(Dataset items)
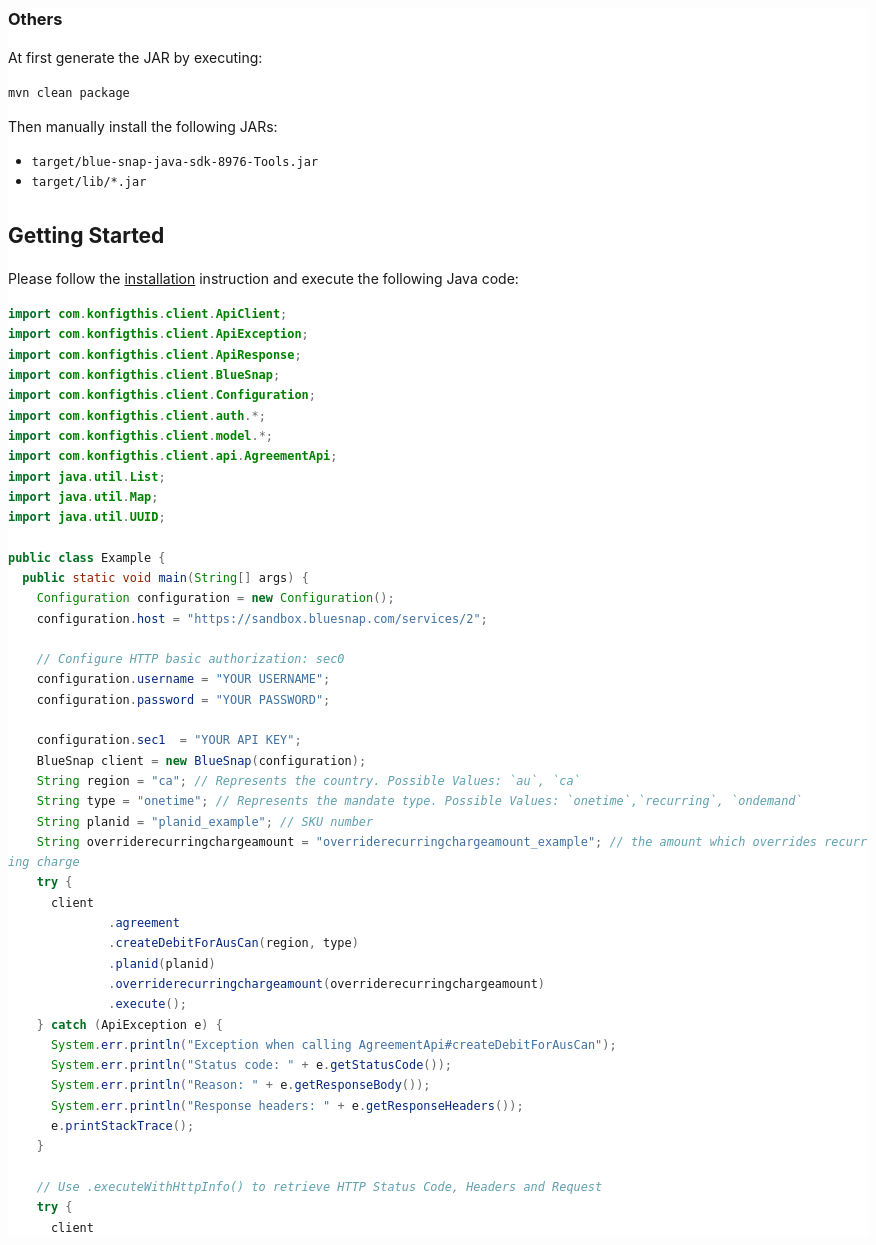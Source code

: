 ### Others

At first generate the JAR by executing:

```shell
mvn clean package
```

Then manually install the following JARs:

* `target/blue-snap-java-sdk-8976-Tools.jar`
* `target/lib/*.jar`

## Getting Started

Please follow the [installation](#installation) instruction and execute the following Java code:

```java
import com.konfigthis.client.ApiClient;
import com.konfigthis.client.ApiException;
import com.konfigthis.client.ApiResponse;
import com.konfigthis.client.BlueSnap;
import com.konfigthis.client.Configuration;
import com.konfigthis.client.auth.*;
import com.konfigthis.client.model.*;
import com.konfigthis.client.api.AgreementApi;
import java.util.List;
import java.util.Map;
import java.util.UUID;

public class Example {
  public static void main(String[] args) {
    Configuration configuration = new Configuration();
    configuration.host = "https://sandbox.bluesnap.com/services/2";
    
    // Configure HTTP basic authorization: sec0
    configuration.username = "YOUR USERNAME";
    configuration.password = "YOUR PASSWORD";
    
    configuration.sec1  = "YOUR API KEY";
    BlueSnap client = new BlueSnap(configuration);
    String region = "ca"; // Represents the country. Possible Values: `au`, `ca`
    String type = "onetime"; // Represents the mandate type. Possible Values: `onetime`,`recurring`, `ondemand`
    String planid = "planid_example"; // SKU number
    String overriderecurringchargeamount = "overriderecurringchargeamount_example"; // the amount which overrides recurring charge
    try {
      client
              .agreement
              .createDebitForAusCan(region, type)
              .planid(planid)
              .overriderecurringchargeamount(overriderecurringchargeamount)
              .execute();
    } catch (ApiException e) {
      System.err.println("Exception when calling AgreementApi#createDebitForAusCan");
      System.err.println("Status code: " + e.getStatusCode());
      System.err.println("Reason: " + e.getResponseBody());
      System.err.println("Response headers: " + e.getResponseHeaders());
      e.printStackTrace();
    }

    // Use .executeWithHttpInfo() to retrieve HTTP Status Code, Headers and Request
    try {
      client
```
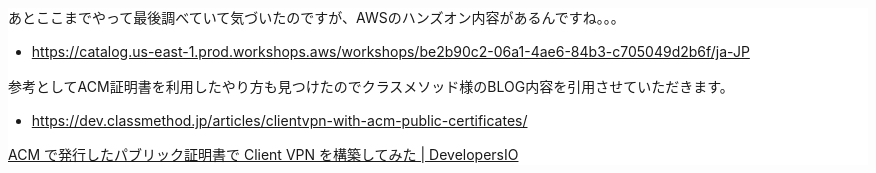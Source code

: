 あとここまでやって最後調べていて気づいたのですが、AWSのハンズオン内容があるんですね。。。 

- https://catalog.us-east-1.prod.workshops.aws/workshops/be2b90c2-06a1-4ae6-84b3-c705049d2b6f/ja-JP

参考としてACM証明書を利用したやり方も見つけたのでクラスメソッド様のBLOG内容を引用させていただきます。

- https://dev.classmethod.jp/articles/clientvpn-with-acm-public-certificates/

[ACM で発行したパブリック証明書で Client VPN を構築してみた | DevelopersIO](https://dev.classmethod.jp/articles/clientvpn-with-acm-public-certificates/)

> Your objective:
The lines that mention the word "ApiException" should be pulled from the records above.

> Solution:
import com.konfigthis.client.ApiException;
    } catch (ApiException e) {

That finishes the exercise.